Settembre: tempo di responsabilità, competenza e partecipazione

Solo attraverso il contributo di ognuno di noi, l’innovazione e la crescita possono diventare realtà: ripartiamo insieme, con fiducia e senso di comunità, per rafforzare la competitività e la coesione sociale del Paese

Giovanni Pagnacco

Presidente ALDAI-Federmanager
Ci sono momenti nei quali la forza di una comunità si misura non solo dai numeri, ma dalla qualità delle idee che riesce a mettere in campo e dalla responsabilità con cui sceglie di guardare al futuro.

In un mese come questo, segnato dalla piena ripresa delle attività produttive, dei piani industriali e delle sfide di mercato, non possiamo non ricordare gli appuntamenti che hanno chiuso la prima metà del nostro 2026: l’Assemblea ALDAI-Federmanager lo scorso giugno e, a seguire, il Forum nazionale di luglio, due momenti di rinnovata visione, responsabilità e impegno collettivo verso il futuro del sistema economico e sociale del Paese.

Viviamo una fase storica caratterizzata da trasformazioni profonde: la transizione energetica, la rivoluzione digitale, l’intelligenza artificiale, la riconfigurazione delle catene del valore e la crescente competizione internazionale impongono un continuo adattamento. In questo scenario la figura manageriale assume un ruolo ancora più centrale. Non come semplice gestore di processi, ma come interprete del cambiamento, promotore dell’innovazione e costruttore di valore sostenibile.

La competitività dell’industria del nostro Paese dipenderà sempre più dalla capacità di mettere a sistema competenze, esperienza e visione strategica. È una sfida che riguarda le imprese, ma anche le organizzazioni di rappresentanza, chiamate a diventare luoghi di confronto, elaborazione e proposta. In questo senso, i nostri appuntamenti di Sistema, uno territoriale e l’altro nazionale, hanno rappresentato esempi concreti della vitalità della nostra comunità associativa.

Il Forum ha riunito rappresentanti delle istituzioni, del mondo politico, delle imprese e della Federazione in un confronto di alto profilo sui grandi temi che attraversano il nostro tempo: industria, innovazione, transizioni tecnologiche ed energetiche, welfare, coesione sociale, lavoro qualificato. È stato un momento di ascolto e di proposta, nel quale Federmanager ha dimostrato ancora una volta di saper essere presente nei tavoli in cui si costruiscono le politiche industriali e sociali del Paese. Attraverso il Manifesto elaborato dal sistema Federmanager è emersa con chiarezza la volontà di contribuire attivamente al dibattito sul futuro dell’industria, del lavoro qualificato e della leadership.

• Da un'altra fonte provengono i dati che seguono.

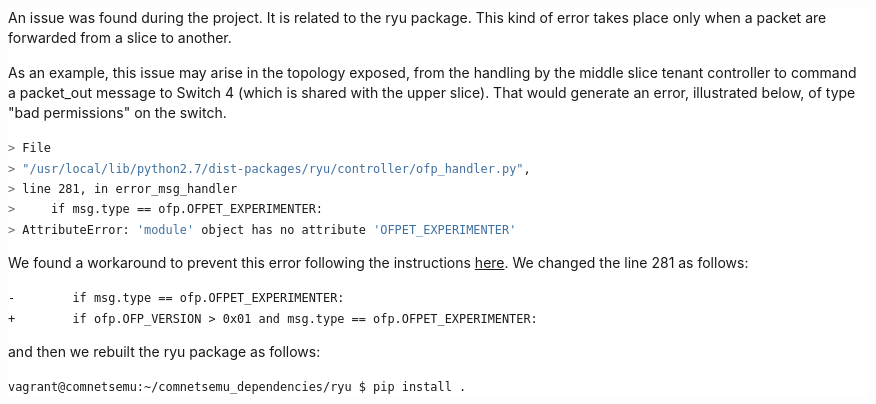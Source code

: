 An issue was found during the project. It is related to the ryu package. This kind of error takes place only when a packet are forwarded from a slice to another.

As an example, this issue may arise in the topology exposed, from the handling by the middle slice tenant controller to command a packet_out message to Switch 4 (which is shared with the upper slice). That would generate an error, illustrated below, of type "bad permissions" on the switch.

```bash
> File
> "/usr/local/lib/python2.7/dist-packages/ryu/controller/ofp_handler.py",
> line 281, in error_msg_handler
>     if msg.type == ofp.OFPET_EXPERIMENTER:
> AttributeError: 'module' object has no attribute 'OFPET_EXPERIMENTER'
```

We found a workaround to prevent this error following the instructions [here](https://sourceforge.net/p/ryu/mailman/message/36498151/).
We changed the line 281 as follows:
```
-        if msg.type == ofp.OFPET_EXPERIMENTER:
+        if ofp.OFP_VERSION > 0x01 and msg.type == ofp.OFPET_EXPERIMENTER:
```
and then we rebuilt the ryu package as follows:
```bash
vagrant@comnetsemu:~/comnetsemu_dependencies/ryu $ pip install .
```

L’Assemblea ALDAI-Federmanager dello scorso giugno ha invece posto al centro una delle questioni decisive per il futuro dell’industria italiana ed europea: l’energia. Un tema che non riguarda soltanto i costi produttivi, ma investe la sicurezza degli approvvigionamenti, la competitività delle imprese e la sostenibilità dello sviluppo. 

Rafforzare l’industria significa rafforzare la sicurezza economica, sociale e democratica del Paese. Più industria vuol dire più valore aggiunto, più crescita, più innovazione, più autonomia tecnologica, più capacità di affrontare le transizioni energetiche, digitali e demografiche.

Le organizzazioni crescono quando sono animate dalla partecipazione delle persone. Nessun manifesto, nessuna proposta, nessuna rappresentanza può essere realmente efficace senza il contributo vivo di donne e uomini che mettono a disposizione esperienza, conoscenze, passione e senso di responsabilità.

I risultati emersi da questi appuntamenti appartengono a tutti noi: alla Federazione, alle Associazioni territoriali, agli Enti del nostro Sistema, alle Commissioni, ai Gruppi di Lavoro, Giovani, Donne e Seniores, e a tutte le persone che ogni giorno, con professionalità e passione, ognuno per quello che può, rafforzano la nostra capacità di rappresentanza. Come ALDAI-Federmanager continueremo a fare la nostra parte, con attenzione al territorio, dialogo con le istituzioni locali e forte senso di appartenenza alla comunità manageriale.
Ripartiamo con fiducia, consapevoli che le sfide che ci attendono richiedono competenza, autorevolezza e spirito di servizio. Ma soprattutto ripartiamo con la convinzione che il valore più grande della nostra Associazione siano le persone che ogni giorno la rendono viva.

Perché il futuro dell’industria passa certamente attraverso l’innovazione, gli investimenti e le strategie. Ma cresce, prima di tutto, grazie alle donne e agli uomini che scelgono di condividere e costruire insieme.